The 365 brand packaging is pretty lame.  It looks generic, which I suppose the 365 brand is supposed to be since it's a store brand.  It's green and has a picture of the nearly-white bar on the front.  The Edy's logo is more pleasing and, to someone raised in and inhabiting an environment full of bright eye-catching colors via advertising, the Edy's box promises flavor and healthfulness (it does, after all, say "fruit" and "fat-free" on the packaging).  In Whole Foods' defense, I suppose we Nature Momz might be suspicious of anything healthful that looks alarmingly like something McDonalds might sell.

But what the 365 lacks in branding it makes up for in taste.  I am so in love with this ice pop that I bought 3 boxes the other day and am treating myself to one bar per day.  At night.

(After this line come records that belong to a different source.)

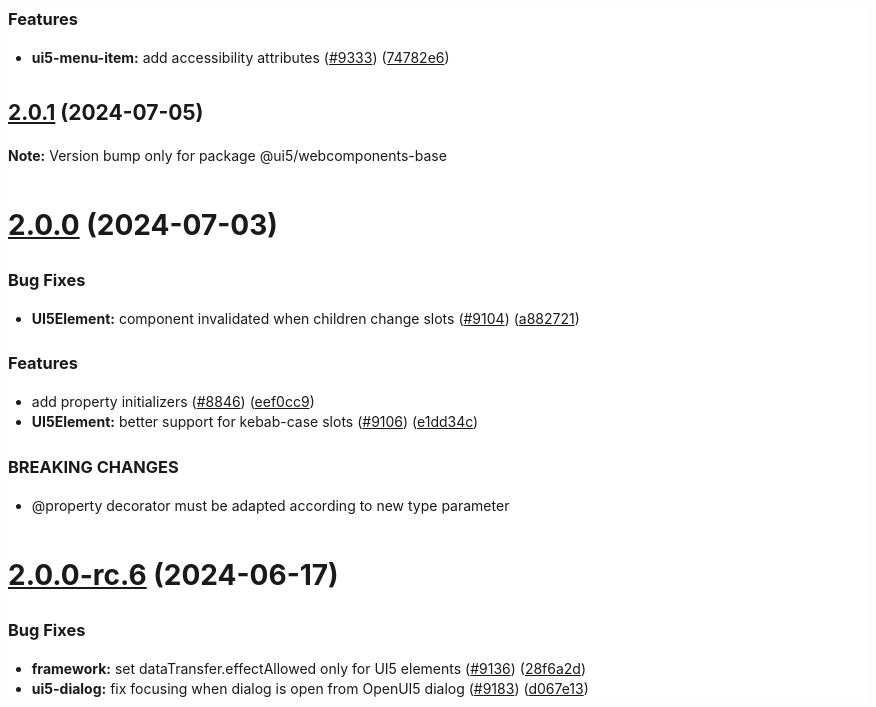 
### Features

* **ui5-menu-item:** add accessibility attributes ([#9333](https://github.com/SAP/ui5-webcomponents/issues/9333)) ([74782e6](https://github.com/SAP/ui5-webcomponents/commit/74782e63e36ee71483617a5d5e204cb30cd589bc))





## [2.0.1](https://github.com/SAP/ui5-webcomponents/compare/v2.0.0...v2.0.1) (2024-07-05)

**Note:** Version bump only for package @ui5/webcomponents-base





# [2.0.0](https://github.com/SAP/ui5-webcomponents/compare/v2.0.0-rc.6...v2.0.0) (2024-07-03)


### Bug Fixes

* **UI5Element:** component invalidated when children change slots ([#9104](https://github.com/SAP/ui5-webcomponents/issues/9104)) ([a882721](https://github.com/SAP/ui5-webcomponents/commit/a8827219d52c67158e29aa616454bceadaa7128a))


### Features

* add property initializers ([#8846](https://github.com/SAP/ui5-webcomponents/issues/8846)) ([eef0cc9](https://github.com/SAP/ui5-webcomponents/commit/eef0cc9b663fda6268b98e516ed46439435fa2b0))
* **UI5Element:** better support for kebab-case slots ([#9106](https://github.com/SAP/ui5-webcomponents/issues/9106)) ([e1dd34c](https://github.com/SAP/ui5-webcomponents/commit/e1dd34c39dd7a97fac4fde6bdb342c7874c48d9c))


### BREAKING CHANGES

* @property decorator must be adapted according to new type parameter





# [2.0.0-rc.6](https://github.com/SAP/ui5-webcomponents/compare/v2.0.0-rc.5...v2.0.0-rc.6) (2024-06-17)


### Bug Fixes

* **framework:** set dataTransfer.effectAllowed only for UI5 elements ([#9136](https://github.com/SAP/ui5-webcomponents/issues/9136)) ([28f6a2d](https://github.com/SAP/ui5-webcomponents/commit/28f6a2d25c2d0c49ace86a0be4fdfb9026f94be2))
* **ui5-dialog:** fix focusing when dialog is open from OpenUI5 dialog ([#9183](https://github.com/SAP/ui5-webcomponents/issues/9183)) ([d067e13](https://github.com/SAP/ui5-webcomponents/commit/d067e139d8674413369a3e8b078ce6ca67415e90))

After the kids are in bed.  I have no intention of sharing.

The texture is smooth but with more give than the Edy's bar.  It's somewhere between the Edy's bar and a frozen lemonade.  The flavor is equal parts tart and sweet, and very refreshing.  It's not green, but it's just delicious.  It just tastes real--the way fountain lemonade just can't stack up to fresh-squeezed, Edy's can't hold a candle to 365 Everyday Lime Frozen Fruit Bars.


Tuesday, November 18, 2008

Product Review: Ian's Mini Chicken Patty Sandwiches

Ian's Mini Chicken Patty Sandwiches
Kidz Rating: D
Momz Rating: B

These were listed in my Feingold manual as acceptable for stage 1, so I bought them for Nature Kidz' dinner for a night when Nature Parentz wanted to eat something other than pizza or burritos (Kidz faves).  They look pretty darn kid-friendly.  They're about the size of a 4-year-old's palm, and we all know that for kids, especially girls (and most especially Nature Girlz in my house), cute rules.

They come in a 4-pack and cost about $5.  Ian's makes a good variety of kid-oriented foods geared toward children with allergies and parents who want a natural alternative to McYuckets.  Two of them can be cooked in the microwave for 90 seconds.

I tried one, and the bread was dense but soft, and the chicken patty had a pretty generic, mild taste. I thought for sure it would go over well with the Kidz.

Nature Girl #1, the "good eater", took one bite, made a sour face, and said, with her best attempt at Not Being Rude, "um, I don't like it."  She rated it a D. Nature Girl #2, my picky eater, didn't care for the bun but ate the entire chicken patty without a hint of a complaint.  She rated it just average.   The mere fact that she ate it without complaining makes it a winning choice for me.  But if both Girlz don't like it, it can't cross my threshold.  Mama'z not making 2 Nature Kidz meals in one night!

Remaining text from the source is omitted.